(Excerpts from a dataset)
|---|
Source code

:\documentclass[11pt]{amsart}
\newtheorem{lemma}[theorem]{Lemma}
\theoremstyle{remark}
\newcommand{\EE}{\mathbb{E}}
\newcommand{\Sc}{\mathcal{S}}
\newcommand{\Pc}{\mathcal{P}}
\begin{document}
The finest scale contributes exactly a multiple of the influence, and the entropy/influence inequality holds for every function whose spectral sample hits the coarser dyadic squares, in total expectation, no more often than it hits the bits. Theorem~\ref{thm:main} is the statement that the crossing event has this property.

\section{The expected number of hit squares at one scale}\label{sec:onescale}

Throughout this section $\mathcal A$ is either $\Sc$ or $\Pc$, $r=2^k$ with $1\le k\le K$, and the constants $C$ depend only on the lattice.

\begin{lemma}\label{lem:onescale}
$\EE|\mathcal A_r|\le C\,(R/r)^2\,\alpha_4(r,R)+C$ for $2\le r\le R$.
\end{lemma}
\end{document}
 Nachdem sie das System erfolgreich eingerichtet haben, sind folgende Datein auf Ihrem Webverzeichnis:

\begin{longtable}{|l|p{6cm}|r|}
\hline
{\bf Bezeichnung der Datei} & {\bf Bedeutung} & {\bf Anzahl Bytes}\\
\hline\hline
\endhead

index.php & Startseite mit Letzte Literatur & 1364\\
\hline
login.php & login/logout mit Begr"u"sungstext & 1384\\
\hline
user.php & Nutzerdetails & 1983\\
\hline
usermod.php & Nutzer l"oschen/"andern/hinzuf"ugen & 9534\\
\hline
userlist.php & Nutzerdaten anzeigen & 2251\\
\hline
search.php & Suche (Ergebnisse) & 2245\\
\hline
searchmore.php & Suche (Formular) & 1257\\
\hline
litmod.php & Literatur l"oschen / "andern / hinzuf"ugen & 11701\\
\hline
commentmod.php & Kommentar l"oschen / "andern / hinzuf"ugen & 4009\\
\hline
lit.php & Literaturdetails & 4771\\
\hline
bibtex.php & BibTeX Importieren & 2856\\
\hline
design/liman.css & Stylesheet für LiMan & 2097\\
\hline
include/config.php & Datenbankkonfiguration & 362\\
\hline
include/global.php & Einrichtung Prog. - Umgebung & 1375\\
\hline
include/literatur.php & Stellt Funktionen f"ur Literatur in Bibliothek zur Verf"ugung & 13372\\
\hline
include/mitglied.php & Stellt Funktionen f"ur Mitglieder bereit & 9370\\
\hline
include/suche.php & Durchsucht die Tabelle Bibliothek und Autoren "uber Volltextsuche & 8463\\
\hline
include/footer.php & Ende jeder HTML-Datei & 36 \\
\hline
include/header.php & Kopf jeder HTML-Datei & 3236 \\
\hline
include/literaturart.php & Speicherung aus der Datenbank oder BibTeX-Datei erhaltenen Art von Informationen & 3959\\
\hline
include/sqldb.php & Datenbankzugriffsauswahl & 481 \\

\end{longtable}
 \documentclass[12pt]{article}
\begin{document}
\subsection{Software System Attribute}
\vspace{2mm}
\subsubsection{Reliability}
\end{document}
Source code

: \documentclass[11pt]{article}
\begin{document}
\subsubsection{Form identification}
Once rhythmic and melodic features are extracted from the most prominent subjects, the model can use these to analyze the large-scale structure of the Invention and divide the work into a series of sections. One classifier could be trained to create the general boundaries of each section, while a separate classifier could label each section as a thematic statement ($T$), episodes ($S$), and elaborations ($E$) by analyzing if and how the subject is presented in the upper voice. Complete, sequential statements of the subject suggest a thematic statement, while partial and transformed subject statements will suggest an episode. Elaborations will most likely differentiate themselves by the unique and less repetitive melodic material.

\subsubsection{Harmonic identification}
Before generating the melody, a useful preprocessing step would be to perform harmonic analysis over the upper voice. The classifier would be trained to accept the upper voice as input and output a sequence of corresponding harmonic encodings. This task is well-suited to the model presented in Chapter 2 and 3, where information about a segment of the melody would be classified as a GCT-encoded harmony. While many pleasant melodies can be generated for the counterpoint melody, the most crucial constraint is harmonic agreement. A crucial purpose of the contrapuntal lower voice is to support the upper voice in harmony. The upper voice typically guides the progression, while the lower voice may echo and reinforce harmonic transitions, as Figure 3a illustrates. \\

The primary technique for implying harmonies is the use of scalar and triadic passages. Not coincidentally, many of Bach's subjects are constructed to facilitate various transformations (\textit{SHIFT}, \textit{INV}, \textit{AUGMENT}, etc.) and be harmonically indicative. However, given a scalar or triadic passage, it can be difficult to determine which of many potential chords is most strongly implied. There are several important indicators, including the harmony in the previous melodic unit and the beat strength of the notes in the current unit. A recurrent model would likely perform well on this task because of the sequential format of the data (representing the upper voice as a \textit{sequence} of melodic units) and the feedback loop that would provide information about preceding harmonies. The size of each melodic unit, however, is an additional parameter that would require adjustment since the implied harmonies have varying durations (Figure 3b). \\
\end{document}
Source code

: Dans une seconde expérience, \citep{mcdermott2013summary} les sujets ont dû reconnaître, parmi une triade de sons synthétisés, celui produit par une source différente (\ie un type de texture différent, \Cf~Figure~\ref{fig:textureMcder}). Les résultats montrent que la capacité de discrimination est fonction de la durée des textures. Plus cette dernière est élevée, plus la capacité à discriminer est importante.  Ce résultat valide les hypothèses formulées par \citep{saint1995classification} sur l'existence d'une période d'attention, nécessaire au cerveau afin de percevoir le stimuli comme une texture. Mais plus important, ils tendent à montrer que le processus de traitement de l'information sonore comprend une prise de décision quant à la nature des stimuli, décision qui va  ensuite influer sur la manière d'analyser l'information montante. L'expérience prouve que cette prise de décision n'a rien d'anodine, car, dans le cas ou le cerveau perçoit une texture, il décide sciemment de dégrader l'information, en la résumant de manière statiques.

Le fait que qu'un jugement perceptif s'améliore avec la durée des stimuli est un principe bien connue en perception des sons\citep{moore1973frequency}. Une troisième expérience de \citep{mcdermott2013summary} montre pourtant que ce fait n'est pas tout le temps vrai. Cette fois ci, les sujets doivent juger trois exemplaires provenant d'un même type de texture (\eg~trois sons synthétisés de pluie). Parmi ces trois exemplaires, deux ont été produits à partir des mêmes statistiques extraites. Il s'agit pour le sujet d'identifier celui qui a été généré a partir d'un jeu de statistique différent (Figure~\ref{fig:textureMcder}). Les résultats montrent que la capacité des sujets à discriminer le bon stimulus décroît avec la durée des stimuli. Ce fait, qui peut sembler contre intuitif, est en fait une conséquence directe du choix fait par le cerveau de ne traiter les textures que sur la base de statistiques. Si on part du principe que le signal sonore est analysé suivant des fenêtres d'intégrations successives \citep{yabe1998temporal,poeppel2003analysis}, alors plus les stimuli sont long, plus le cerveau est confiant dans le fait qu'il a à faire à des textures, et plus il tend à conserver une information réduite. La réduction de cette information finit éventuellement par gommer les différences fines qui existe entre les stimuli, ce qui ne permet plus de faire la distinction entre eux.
|---|
Task goal: Find the word "Bibliothek" in the entries, then copy out every line that has it.

Final answer:
include/literatur.php & Stellt Funktionen f"ur Literatur in Bibliothek zur Verf"ugung & 13372\\
include/suche.php & Durchsucht die Tabelle Bibliothek und Autoren "uber Volltextsuche & 8463\\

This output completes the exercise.